Opposing Lee will be Byung-Hyun Kim for the Marlins. Kim has been a little bit of a savior for Florida, up until his last start anyway. Since being acquired from Colorado and placed into the Marlins rotation, Kim has made five starts, winning two of them without losing any. The zero losses is only because his offense bailed him out of a serious hole last time out, making up for him allowing seven earned runs in two and two thirds innings.
You will get an idea of which Kim you will be facing real quick. When he throws strikes he is as tough to hit as any starter the Marlins have. When he is wild, it gets ugly and it gets ugly really fast. Three times Kim has struck out more than he has walked. In those three starts, he has allowed three earned runs in 17 1/3 innings. In his other two starts, he has walked more than he struck out and given up 10 earned runs in eight innings.
Thursday, June 14th, 7:05 PM
Cleveland Undecided vs. Dontrelle Willis (7-5, 4.74 ERA)
Cleveland has decided to go with Undecided to start this game, over Jeremy Sowers. Which is a nice change, because the only thing undecided about a Jeremy Sowers start this year was who would hit the farthest home run.
The most likely candidate to make this start for the Indians is Jason Stanford. Stanford was once a very promising prospect for the Indians, before a rash of arm injuries slowed him down. Stanford started 10 games for the Indians in 2003 and 2004. Stanford pitched well in those 10 starts, even though he took four losses and only recorded one win, and held a 3.10 ERA.
Squaring off against the Indians lineup will be Dontrelle Willis. Willis is a good starting pitcher, but he has never really taken that leap to stardom so many expected after he burst onto the scene in 2003.
One thing you can say about Willis, he is consistent. He has pitched either six or seven innings in every start this year, but one. He also gives up two, three or four runs in each start, except two.
After starting the season with five wins in his first six starts, the D-Train has derailed and he has now only won two of his last eight, while losing four.
Willis made a start against the Indians back in 2004, getting a no decision by allowing one earned run and three runs overall in five innings of work.
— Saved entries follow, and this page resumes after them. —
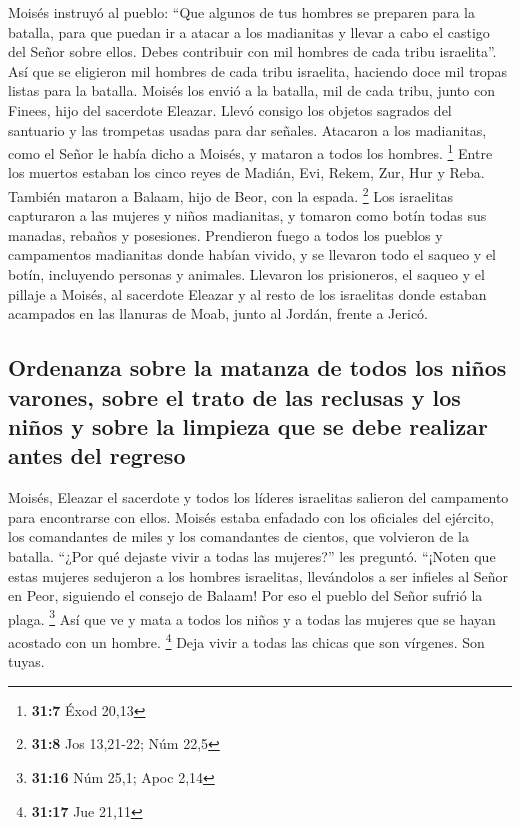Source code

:  Moisés instruyó al pueblo: ``Que algunos de tus hombres
se preparen para la batalla, para que puedan ir a atacar a los
madianitas y llevar a cabo el castigo del Señor sobre ellos.
 Debes contribuir con mil hombres de cada tribu
israelita''.  Así que se eligieron mil hombres de cada
tribu israelita, haciendo doce mil tropas listas para la batalla.
 Moisés los envió a la batalla, mil de cada tribu, junto
con Finees, hijo del sacerdote Eleazar. Llevó consigo los objetos
sagrados del santuario y las trompetas usadas para dar señales.
 Atacaron a los madianitas, como el Señor le había dicho a
Moisés, y mataron a todos los hombres. \footnote{\textbf{31:7} Éxod
  20,13}  Entre los muertos estaban los cinco reyes de
Madián, Evi, Rekem, Zur, Hur y Reba. También mataron a Balaam, hijo de
Beor, con la espada. \footnote{\textbf{31:8} Jos 13,21-22; Núm 22,5}
 Los israelitas capturaron a las mujeres y niños
madianitas, y tomaron como botín todas sus manadas, rebaños y
posesiones.  Prendieron fuego a todos los pueblos y
campamentos madianitas donde habían vivido,  y se
llevaron todo el saqueo y el botín, incluyendo personas y animales.
 Llevaron los prisioneros, el saqueo y el pillaje a
Moisés, al sacerdote Eleazar y al resto de los israelitas donde estaban
acampados en las llanuras de Moab, junto al Jordán, frente a Jericó.

\hypertarget{ordenanza-sobre-la-matanza-de-todos-los-niuxf1os-varones-sobre-el-trato-de-las-reclusas-y-los-niuxf1os-y-sobre-la-limpieza-que-se-debe-realizar-antes-del-regreso}{%
\subsection{Ordenanza sobre la matanza de todos los niños varones, sobre
el trato de las reclusas y los niños y sobre la limpieza que se debe
realizar antes del
regreso}\label{ordenanza-sobre-la-matanza-de-todos-los-niuxf1os-varones-sobre-el-trato-de-las-reclusas-y-los-niuxf1os-y-sobre-la-limpieza-que-se-debe-realizar-antes-del-regreso}}

 Moisés, Eleazar el sacerdote y todos los líderes
israelitas salieron del campamento para encontrarse con ellos.
 Moisés estaba enfadado con los oficiales del ejército,
los comandantes de miles y los comandantes de cientos, que volvieron de
la batalla.  ``¿Por qué dejaste vivir a todas las
mujeres?'' les preguntó.  ``¡Noten que estas mujeres
sedujeron a los hombres israelitas, llevándolos a ser infieles al Señor
en Peor, siguiendo el consejo de Balaam! Por eso el pueblo del Señor
sufrió la plaga. \footnote{\textbf{31:16} Núm 25,1; Apoc 2,14}
 Así que ve y mata a todos los niños y a todas las
mujeres que se hayan acostado con un hombre. \footnote{\textbf{31:17}
  Jue 21,11}  Deja vivir a todas las chicas que son
vírgenes. Son tuyas.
Joinning Ramirez in the middle infield will be Dan Uggla, who is second in runs, and eighth in home runs in the National League. Uggla was one of three Marlins to finish in the top four of the National League Rookie of the Year voting in 2006, finishing behind Hanley Ramirez and Josh Johnson.
Third baseman Miguel Cabrera is about as solid of a hitter as there is. If they could keep him away from the buffet table, he could be well on his way ot a Hall of fame career. He is currently third in average, sixth in home runs, fourth in RBI, and third in OPS in the NL.
If that is not enough, the best infield in baseball is finished off with Aaron Boone at first base. Boone is filling in for the injured Mike Jacobs and doing a pretty solid job, believe it or not. In 58 games for the fish, Boone is hitting .271 with five home runs and 24 RBI.
Kevin Gregg is currently anchoring the bullpen and closing games for Florida. Gregg will enter the series with nine saves, having yet to blow a save. Gregg will put a base runner on in most innings, but he will also punch out a hitter and is averaging a strike out per inning.
The Marlins recently acquired Armando Benetiz to help in their bullpen and he has pitched effectively since coming over. In six innings of work, Benetiz has only allowed four hits and one run.
Florida does go with two left-handers in their pen, Taylor Tankersly and Renyel Pinto. Tankersly has long been rumored to have closer stuff, but has really struggled with health and command issues in his brief MLB career. Pinto comes into the series allowing runs in his last three appearances, being charged with blown saves in two of them.